In the face of a rising next generation of highly sophisticated fraud attacks and financial scams that deploy novel methods leveraging generative artificial intelligence (AI) and deepfake manipulations, GANs can be chalked up as a win for the good guys.

And it is a needed one. Today’s attack vectors are more complex, dynamic, and instantaneously scalable — which is why many organizations have found themselves on their back foot trying to defend against modern cybercrimes, particularly if they are stuck using legacy defenses or relying too much on manual, human-first processes.

So how do GANs work — and where can they be applied?

The short answer is, nearly everywhere there is an existing vulnerability and limited historical data.

Read also: Why Whack-a-Mole Risk Prevention Won’t Work in Today’s Data Economy

GANs Represent the Cutting Edge of a Strong Defense

GANs are deep learning neural networks that consist of two parts, a generator and a discriminator.
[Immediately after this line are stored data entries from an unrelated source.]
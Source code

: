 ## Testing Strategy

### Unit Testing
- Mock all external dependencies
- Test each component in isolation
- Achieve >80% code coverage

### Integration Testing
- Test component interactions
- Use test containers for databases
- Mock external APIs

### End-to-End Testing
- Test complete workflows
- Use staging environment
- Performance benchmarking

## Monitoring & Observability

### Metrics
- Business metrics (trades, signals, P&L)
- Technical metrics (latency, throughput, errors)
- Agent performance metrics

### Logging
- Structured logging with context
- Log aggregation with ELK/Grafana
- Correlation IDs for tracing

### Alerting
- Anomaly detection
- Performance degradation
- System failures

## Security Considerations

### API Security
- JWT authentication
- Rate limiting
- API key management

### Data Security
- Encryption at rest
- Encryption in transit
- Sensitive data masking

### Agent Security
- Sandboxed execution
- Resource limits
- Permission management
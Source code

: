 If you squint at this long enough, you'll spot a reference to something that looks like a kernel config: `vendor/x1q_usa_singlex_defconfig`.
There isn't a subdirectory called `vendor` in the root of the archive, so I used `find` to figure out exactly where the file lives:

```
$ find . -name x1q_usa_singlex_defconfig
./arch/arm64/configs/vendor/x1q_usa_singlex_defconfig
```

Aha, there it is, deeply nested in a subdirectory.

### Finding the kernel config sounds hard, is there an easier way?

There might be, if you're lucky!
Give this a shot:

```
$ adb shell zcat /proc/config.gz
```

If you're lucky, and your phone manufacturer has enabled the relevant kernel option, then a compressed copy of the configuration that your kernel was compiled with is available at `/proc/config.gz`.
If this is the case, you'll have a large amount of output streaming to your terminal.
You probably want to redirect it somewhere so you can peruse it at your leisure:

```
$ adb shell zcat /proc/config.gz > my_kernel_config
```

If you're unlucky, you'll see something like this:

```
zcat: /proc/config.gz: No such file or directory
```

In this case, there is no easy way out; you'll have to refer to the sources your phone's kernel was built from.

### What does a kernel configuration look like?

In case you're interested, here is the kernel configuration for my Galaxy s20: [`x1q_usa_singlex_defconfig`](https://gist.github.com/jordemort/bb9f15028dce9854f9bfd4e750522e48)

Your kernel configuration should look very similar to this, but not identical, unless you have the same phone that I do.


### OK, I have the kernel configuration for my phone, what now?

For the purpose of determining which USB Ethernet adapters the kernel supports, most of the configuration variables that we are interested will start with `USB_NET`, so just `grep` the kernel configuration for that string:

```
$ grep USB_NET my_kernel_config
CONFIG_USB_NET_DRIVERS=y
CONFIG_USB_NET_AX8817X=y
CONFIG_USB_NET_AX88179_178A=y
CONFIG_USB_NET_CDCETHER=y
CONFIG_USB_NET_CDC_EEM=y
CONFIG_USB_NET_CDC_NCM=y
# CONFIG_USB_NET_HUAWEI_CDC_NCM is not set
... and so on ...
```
These two parts work in competition with each other, and that’s where the “generative” and “adversarial” nomenclature of the technology comes from.

The generator creates synthetic data, and the discriminator attempts to catch the synthetic data. The two elements continually chase each other, learning and improving together in step over time until the discriminator cannot identify the synthetic data as fake. The result is that GANs allow organizations to create usable simulations of data sets that did not exist before.

The synthetic output from a GAN can be purpose-built to train anti-fraud and other key models, making them better equipped to handle new and forecasted scenarios that they otherwise would have been unable to be trained on.

After all, the more data — and more structured — a data model has at its disposal, the better it will be at doing its job.

GANs can also be used to help financial institutions and lenders train credit scoring models on a much broader set of data than would typically be available, helping lead to more accurate credit decisions; boost anti-money laundering (AML) detection programs; and help businesses assess risk in areas where they have limited historical data.

“In the payments security space, just as in the consumer space, you’re seeing a massive investment in AI. It’s a buzzword — but it has to be, as bad actors evolve in the ways they are attacking businesses,” Jeff Hallenbeck, head of financial partnerships at Forter, told PYMNTS.

Read more: CFOs Use Automation for Fraud Prevention More Than for AP/AR

GANs Gaining Ground 

GANs can generate synthetic data helps improve the model’s ability to recognize fraudulent patterns by providing it with more examples of both legitimate and fraudulent transactions.

GANs can also be used to generate fraud patterns by training the generator to create synthetic fraud scenarios. This can be helpful in understanding how fraudsters operate and devising countermeasures to prevent such attacks.

This is increasingly important, because PYMNTS Intelligence shows that fraud at financial institutions is on the rise.

Tobias Schweiger, CEO and co-founder of Hawk AI, told PYMNTS last month that, “the application of [AI] isn’t just reserved for the good guys … and bad actors are accelerating what I would call an arms race, using all of those technologies. As a financial institution, one has to be aware of that accelerated trend and make sure your organization has enough technology on the good side of the equation to fight back.”

Another application of GANs is to generate synthetic credit profiles to help train credit scoring models on a broader set of data than just a financial institution’s own traditionally accessible information. This can help lenders appeal to more borrower segments, including individuals and businesses with thin credit files, while at the same time reducing lending risk and helping inform more personalized credit solutions.

Still, using synthetic data generated by GANs must be done carefully to avoid privacy and ethical concerns, especially when handling sensitive payment information.

And while GANs can be a valuable tool in the fight against payment fraud, they should be part of a broader fraud detection strategy that includes other machine learning and traditional methods to ensure comprehensive protection against evolving fraud techniques.